DATA FOR PROCESSING Block Start

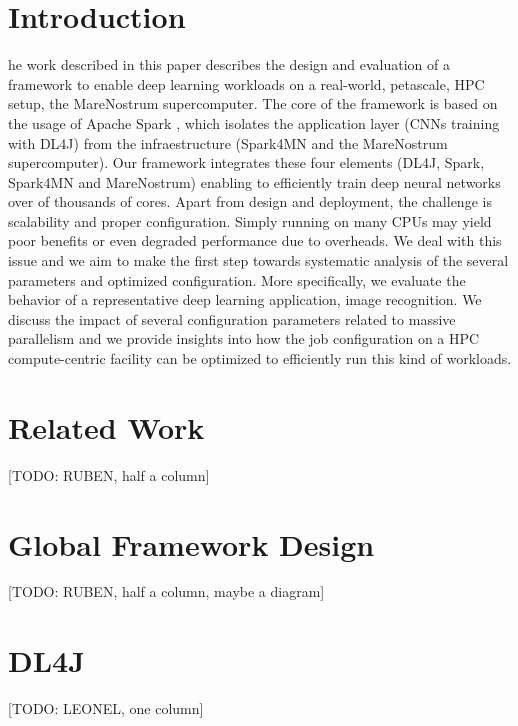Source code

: \documentclass[journal]{IEEEtran}
\begin{document}





\section{Introduction}

 he work described in this paper describes the design and evaluation of a framework to enable deep learning workloads on a real-world, petascale, HPC setup, the MareNostrum supercomputer. The core of the framework is based on the usage of Apache Spark \cite{spark}, which isolates the application layer (CNNs training with DL4J) from the infraestructure (Spark4MN and the MareNostrum supercomputer). Our framework integrates these four elements (DL4J, Spark, Spark4MN and MareNostrum) enabling to efficiently train deep neural networks over of thousands of cores. Apart from design and deployment, the challenge is scalability and proper configuration. Simply running on many CPUs may yield poor benefits or even degraded performance due to overheads. We deal with this issue and we aim to make the first step towards systematic analysis of the several parameters and optimized configuration. More specifically, we evaluate the behavior of a representative deep learning application, image recognition. We discuss the impact of several configuration parameters related to massive parallelism
and we provide insights into how the job configuration on a HPC compute-centric facility can be optimized to efficiently run this kind of workloads. 

\section{Related Work}
\label{sec:rw}

[TODO: RUBEN, half a column]

\section{Global Framework Design}
\label{sec:framework}
[TODO: RUBEN, half a column, maybe a diagram]

\section{DL4J}
\label{sec:spark}
[TODO: LEONEL, one column]
\end{document}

DATA FOR PROCESSING Block End

#### WHAT YOU HAVE TO DO:
Images are to be omitted; repeat the remaining data above exactly.

#### EXPECTED ANSWER:
Source code

: \documentclass[journal]{IEEEtran}
\begin{document}





\section{Introduction}

 he work described in this paper describes the design and evaluation of a framework to enable deep learning workloads on a real-world, petascale, HPC setup, the MareNostrum supercomputer. The core of the framework is based on the usage of Apache Spark \cite{spark}, which isolates the application layer (CNNs training with DL4J) from the infraestructure (Spark4MN and the MareNostrum supercomputer). Our framework integrates these four elements (DL4J, Spark, Spark4MN and MareNostrum) enabling to efficiently train deep neural networks over of thousands of cores. Apart from design and deployment, the challenge is scalability and proper configuration. Simply running on many CPUs may yield poor benefits or even degraded performance due to overheads. We deal with this issue and we aim to make the first step towards systematic analysis of the several parameters and optimized configuration. More specifically, we evaluate the behavior of a representative deep learning application, image recognition. We discuss the impact of several configuration parameters related to massive parallelism
and we provide insights into how the job configuration on a HPC compute-centric facility can be optimized to efficiently run this kind of workloads. 

\section{Related Work}
\label{sec:rw}

[TODO: RUBEN, half a column]

\section{Global Framework Design}
\label{sec:framework}
[TODO: RUBEN, half a column, maybe a diagram]

\section{DL4J}
\label{sec:spark}
[TODO: LEONEL, one column]
\end{document}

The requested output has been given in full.